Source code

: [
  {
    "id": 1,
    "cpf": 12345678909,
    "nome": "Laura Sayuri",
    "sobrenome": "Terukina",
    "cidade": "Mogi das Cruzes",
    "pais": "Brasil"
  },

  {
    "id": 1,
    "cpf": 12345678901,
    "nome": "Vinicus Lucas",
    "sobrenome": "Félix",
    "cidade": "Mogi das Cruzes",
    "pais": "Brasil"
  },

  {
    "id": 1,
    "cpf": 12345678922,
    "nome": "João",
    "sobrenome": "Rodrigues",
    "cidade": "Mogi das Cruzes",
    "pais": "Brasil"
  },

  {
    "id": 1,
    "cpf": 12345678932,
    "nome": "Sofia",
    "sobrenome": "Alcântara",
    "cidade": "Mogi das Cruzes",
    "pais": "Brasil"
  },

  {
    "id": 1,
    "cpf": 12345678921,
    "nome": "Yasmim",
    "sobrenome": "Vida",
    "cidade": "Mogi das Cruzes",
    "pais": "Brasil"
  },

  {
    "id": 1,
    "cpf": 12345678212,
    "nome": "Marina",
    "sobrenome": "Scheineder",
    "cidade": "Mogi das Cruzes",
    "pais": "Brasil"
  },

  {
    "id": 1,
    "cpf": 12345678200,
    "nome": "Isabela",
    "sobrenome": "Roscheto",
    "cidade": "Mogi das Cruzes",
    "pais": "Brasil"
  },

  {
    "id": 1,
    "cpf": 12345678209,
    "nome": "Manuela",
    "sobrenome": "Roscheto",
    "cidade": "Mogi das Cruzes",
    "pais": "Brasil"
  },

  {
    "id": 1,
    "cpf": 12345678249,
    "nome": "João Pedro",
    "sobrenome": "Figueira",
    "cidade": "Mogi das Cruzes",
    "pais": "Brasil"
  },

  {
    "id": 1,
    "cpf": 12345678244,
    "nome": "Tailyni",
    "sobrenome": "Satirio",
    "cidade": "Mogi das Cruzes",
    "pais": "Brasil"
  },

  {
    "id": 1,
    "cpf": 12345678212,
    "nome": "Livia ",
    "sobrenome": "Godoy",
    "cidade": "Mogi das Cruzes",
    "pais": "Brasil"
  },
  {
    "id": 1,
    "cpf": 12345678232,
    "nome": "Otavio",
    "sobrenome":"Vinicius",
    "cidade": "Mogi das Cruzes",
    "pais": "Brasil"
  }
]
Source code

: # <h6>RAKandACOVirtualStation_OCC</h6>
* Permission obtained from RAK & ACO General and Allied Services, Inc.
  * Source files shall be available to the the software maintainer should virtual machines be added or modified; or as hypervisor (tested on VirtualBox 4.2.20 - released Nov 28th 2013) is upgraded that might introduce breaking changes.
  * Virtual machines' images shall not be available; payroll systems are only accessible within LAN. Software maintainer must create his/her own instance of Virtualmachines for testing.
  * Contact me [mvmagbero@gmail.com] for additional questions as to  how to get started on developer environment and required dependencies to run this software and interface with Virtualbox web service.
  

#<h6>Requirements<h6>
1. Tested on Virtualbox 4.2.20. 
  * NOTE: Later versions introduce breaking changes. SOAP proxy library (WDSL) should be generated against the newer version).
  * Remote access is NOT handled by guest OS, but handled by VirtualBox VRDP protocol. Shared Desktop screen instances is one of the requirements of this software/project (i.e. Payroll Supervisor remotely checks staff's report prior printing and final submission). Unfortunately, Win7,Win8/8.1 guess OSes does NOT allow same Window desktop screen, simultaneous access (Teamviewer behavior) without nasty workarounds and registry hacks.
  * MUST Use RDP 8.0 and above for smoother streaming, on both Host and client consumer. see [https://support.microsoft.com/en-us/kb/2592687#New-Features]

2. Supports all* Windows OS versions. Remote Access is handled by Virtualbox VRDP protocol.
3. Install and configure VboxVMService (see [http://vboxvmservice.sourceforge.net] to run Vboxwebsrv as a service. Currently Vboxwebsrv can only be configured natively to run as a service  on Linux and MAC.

**Work instructions:** Every line of the data should be output exactly as it was given.

**Task output:**
Source code

: [
  {
    "id": 1,
    "cpf": 12345678909,
    "nome": "Laura Sayuri",
    "sobrenome": "Terukina",
    "cidade": "Mogi das Cruzes",
    "pais": "Brasil"
  },

  {
    "id": 1,
    "cpf": 12345678901,
    "nome": "Vinicus Lucas",
    "sobrenome": "Félix",
    "cidade": "Mogi das Cruzes",
    "pais": "Brasil"
  },

  {
    "id": 1,
    "cpf": 12345678922,
    "nome": "João",
    "sobrenome": "Rodrigues",
    "cidade": "Mogi das Cruzes",
    "pais": "Brasil"
  },

  {
    "id": 1,
    "cpf": 12345678932,
    "nome": "Sofia",
    "sobrenome": "Alcântara",
    "cidade": "Mogi das Cruzes",
    "pais": "Brasil"
  },

  {
    "id": 1,
    "cpf": 12345678921,
    "nome": "Yasmim",
    "sobrenome": "Vida",
    "cidade": "Mogi das Cruzes",
    "pais": "Brasil"
  },

  {
    "id": 1,
    "cpf": 12345678212,
    "nome": "Marina",
    "sobrenome": "Scheineder",
    "cidade": "Mogi das Cruzes",
    "pais": "Brasil"
  },

  {
    "id": 1,
    "cpf": 12345678200,
    "nome": "Isabela",
    "sobrenome": "Roscheto",
    "cidade": "Mogi das Cruzes",
    "pais": "Brasil"
  },

  {
    "id": 1,
    "cpf": 12345678209,
    "nome": "Manuela",
    "sobrenome": "Roscheto",
    "cidade": "Mogi das Cruzes",
    "pais": "Brasil"
  },

  {
    "id": 1,
    "cpf": 12345678249,
    "nome": "João Pedro",
    "sobrenome": "Figueira",
    "cidade": "Mogi das Cruzes",
    "pais": "Brasil"
  },

  {
    "id": 1,
    "cpf": 12345678244,
    "nome": "Tailyni",
    "sobrenome": "Satirio",
    "cidade": "Mogi das Cruzes",
    "pais": "Brasil"
  },

  {
    "id": 1,
    "cpf": 12345678212,
    "nome": "Livia ",
    "sobrenome": "Godoy",
    "cidade": "Mogi das Cruzes",
    "pais": "Brasil"
  },
  {
    "id": 1,
    "cpf": 12345678232,
    "nome": "Otavio",
    "sobrenome":"Vinicius",
    "cidade": "Mogi das Cruzes",
    "pais": "Brasil"
  }
]
Source code

: # <h6>RAKandACOVirtualStation_OCC</h6>
* Permission obtained from RAK & ACO General and Allied Services, Inc.
  * Source files shall be available to the the software maintainer should virtual machines be added or modified; or as hypervisor (tested on VirtualBox 4.2.20 - released Nov 28th 2013) is upgraded that might introduce breaking changes.
  * Virtual machines' images shall not be available; payroll systems are only accessible within LAN. Software maintainer must create his/her own instance of Virtualmachines for testing.
  * Contact me [mvmagbero@gmail.com] for additional questions as to  how to get started on developer environment and required dependencies to run this software and interface with Virtualbox web service.
  

#<h6>Requirements<h6>
1. Tested on Virtualbox 4.2.20. 
  * NOTE: Later versions introduce breaking changes. SOAP proxy library (WDSL) should be generated against the newer version).
  * Remote access is NOT handled by guest OS, but handled by VirtualBox VRDP protocol. Shared Desktop screen instances is one of the requirements of this software/project (i.e. Payroll Supervisor remotely checks staff's report prior printing and final submission). Unfortunately, Win7,Win8/8.1 guess OSes does NOT allow same Window desktop screen, simultaneous access (Teamviewer behavior) without nasty workarounds and registry hacks.
  * MUST Use RDP 8.0 and above for smoother streaming, on both Host and client consumer. see [https://support.microsoft.com/en-us/kb/2592687#New-Features]

2. Supports all* Windows OS versions. Remote Access is handled by Virtualbox VRDP protocol.
3. Install and configure VboxVMService (see [http://vboxvmservice.sourceforge.net] to run Vboxwebsrv as a service. Currently Vboxwebsrv can only be configured natively to run as a service  on Linux and MAC.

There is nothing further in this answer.